• **YOUR TASK**: Look below for the line containing "The Professor tucked"; from there, print each line exactly up to and including the line containing "I could feel his", and stop.

• **SUPPLIED DATA**:
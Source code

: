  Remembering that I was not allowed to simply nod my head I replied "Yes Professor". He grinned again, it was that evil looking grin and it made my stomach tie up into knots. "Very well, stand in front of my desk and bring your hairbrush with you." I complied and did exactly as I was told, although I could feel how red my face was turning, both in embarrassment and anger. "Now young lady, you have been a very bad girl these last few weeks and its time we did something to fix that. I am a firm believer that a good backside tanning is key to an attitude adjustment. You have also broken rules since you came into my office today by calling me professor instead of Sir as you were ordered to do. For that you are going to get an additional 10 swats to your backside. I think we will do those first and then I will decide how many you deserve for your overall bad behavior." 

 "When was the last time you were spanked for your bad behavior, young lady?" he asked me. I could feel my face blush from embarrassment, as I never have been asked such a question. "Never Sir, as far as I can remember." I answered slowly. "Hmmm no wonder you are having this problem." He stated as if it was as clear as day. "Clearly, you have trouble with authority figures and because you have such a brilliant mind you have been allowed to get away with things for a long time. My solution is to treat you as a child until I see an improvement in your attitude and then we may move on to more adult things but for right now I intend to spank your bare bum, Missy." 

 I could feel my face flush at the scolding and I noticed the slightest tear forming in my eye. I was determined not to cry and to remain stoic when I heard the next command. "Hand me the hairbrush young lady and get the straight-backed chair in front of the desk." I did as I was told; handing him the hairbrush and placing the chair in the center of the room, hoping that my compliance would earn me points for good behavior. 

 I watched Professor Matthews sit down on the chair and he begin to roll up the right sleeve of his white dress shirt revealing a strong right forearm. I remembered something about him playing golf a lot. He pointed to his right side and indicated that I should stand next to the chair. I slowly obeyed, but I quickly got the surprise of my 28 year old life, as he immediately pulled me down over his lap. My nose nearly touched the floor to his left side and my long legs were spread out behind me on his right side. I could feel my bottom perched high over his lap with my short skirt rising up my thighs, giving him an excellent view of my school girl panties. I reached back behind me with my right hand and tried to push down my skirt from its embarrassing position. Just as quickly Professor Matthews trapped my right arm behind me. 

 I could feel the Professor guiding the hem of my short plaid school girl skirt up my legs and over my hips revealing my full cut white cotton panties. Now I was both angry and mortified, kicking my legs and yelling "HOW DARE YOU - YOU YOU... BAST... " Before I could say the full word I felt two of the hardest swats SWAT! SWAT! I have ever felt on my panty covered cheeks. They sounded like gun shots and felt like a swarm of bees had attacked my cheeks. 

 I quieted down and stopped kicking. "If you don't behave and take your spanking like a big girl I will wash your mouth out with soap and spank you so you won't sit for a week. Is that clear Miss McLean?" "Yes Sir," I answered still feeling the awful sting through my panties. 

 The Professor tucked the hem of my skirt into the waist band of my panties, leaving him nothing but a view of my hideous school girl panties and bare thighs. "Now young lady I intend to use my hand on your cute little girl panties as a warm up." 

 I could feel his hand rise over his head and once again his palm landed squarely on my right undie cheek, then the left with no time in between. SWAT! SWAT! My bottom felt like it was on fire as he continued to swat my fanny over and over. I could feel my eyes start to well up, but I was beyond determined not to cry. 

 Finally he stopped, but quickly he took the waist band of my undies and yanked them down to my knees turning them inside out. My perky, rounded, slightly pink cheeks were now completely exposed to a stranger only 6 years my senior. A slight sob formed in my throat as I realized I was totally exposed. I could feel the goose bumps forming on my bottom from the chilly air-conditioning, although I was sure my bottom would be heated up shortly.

• **RESPONSE FOR THIS EXERCISE**:
 The Professor tucked the hem of my skirt into the waist band of my panties, leaving him nothing but a view of my hideous school girl panties and bare thighs. "Now young lady I intend to use my hand on your cute little girl panties as a warm up." 

 I could feel his hand rise over his head and once again his palm landed squarely on my right undie cheek, then the left with no time in between. SWAT! SWAT! My bottom felt like it was on fire as he continued to swat my fanny over and over. I could feel my eyes start to well up, but I was beyond determined not to cry. 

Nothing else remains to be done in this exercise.